#### What you will do:
Here are some records; copy every line that holds the word "section".

(Stored records)
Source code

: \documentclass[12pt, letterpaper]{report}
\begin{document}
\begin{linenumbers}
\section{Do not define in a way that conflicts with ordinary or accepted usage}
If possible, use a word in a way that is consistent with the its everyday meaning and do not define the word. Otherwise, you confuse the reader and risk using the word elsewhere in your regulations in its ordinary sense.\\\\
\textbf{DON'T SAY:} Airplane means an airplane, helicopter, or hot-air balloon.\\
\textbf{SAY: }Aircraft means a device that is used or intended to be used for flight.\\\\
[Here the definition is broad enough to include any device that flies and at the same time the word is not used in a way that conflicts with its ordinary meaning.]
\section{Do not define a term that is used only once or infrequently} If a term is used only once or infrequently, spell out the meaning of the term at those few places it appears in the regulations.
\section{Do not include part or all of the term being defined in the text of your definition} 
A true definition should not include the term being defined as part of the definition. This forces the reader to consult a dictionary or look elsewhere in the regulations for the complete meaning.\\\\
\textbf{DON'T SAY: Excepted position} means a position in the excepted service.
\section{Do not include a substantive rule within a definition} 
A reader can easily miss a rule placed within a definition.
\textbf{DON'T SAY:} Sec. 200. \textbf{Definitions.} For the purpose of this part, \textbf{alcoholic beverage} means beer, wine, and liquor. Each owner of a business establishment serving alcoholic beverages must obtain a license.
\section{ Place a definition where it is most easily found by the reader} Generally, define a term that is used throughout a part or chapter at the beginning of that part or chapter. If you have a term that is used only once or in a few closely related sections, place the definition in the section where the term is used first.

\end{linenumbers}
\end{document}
==
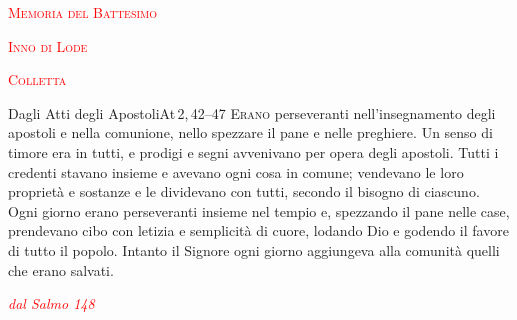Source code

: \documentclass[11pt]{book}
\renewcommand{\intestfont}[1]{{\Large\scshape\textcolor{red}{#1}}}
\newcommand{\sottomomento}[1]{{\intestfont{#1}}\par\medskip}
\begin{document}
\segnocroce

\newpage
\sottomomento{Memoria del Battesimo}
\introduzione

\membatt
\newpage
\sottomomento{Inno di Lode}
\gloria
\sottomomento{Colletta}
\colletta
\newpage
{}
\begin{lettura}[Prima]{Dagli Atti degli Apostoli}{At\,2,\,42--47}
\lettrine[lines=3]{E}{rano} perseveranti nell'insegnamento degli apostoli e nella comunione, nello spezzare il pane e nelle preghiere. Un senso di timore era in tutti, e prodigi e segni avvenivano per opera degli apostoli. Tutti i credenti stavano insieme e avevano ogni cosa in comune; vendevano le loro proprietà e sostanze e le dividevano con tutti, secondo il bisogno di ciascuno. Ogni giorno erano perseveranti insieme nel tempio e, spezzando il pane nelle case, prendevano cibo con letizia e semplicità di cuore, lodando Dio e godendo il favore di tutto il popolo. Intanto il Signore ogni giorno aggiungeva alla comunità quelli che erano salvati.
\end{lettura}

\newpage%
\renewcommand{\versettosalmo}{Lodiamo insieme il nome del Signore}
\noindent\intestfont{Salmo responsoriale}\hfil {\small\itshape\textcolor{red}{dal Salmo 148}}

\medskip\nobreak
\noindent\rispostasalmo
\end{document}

#### Task solution:
\section{Do not define in a way that conflicts with ordinary or accepted usage}
\section{Do not define a term that is used only once or infrequently} If a term is used only once or infrequently, spell out the meaning of the term at those few places it appears in the regulations.
\section{Do not include part or all of the term being defined in the text of your definition} 
\section{Do not include a substantive rule within a definition} 
\section{ Place a definition where it is most easily found by the reader} Generally, define a term that is used throughout a part or chapter at the beginning of that part or chapter. If you have a term that is used only once or in a few closely related sections, place the definition in the section where the term is used first.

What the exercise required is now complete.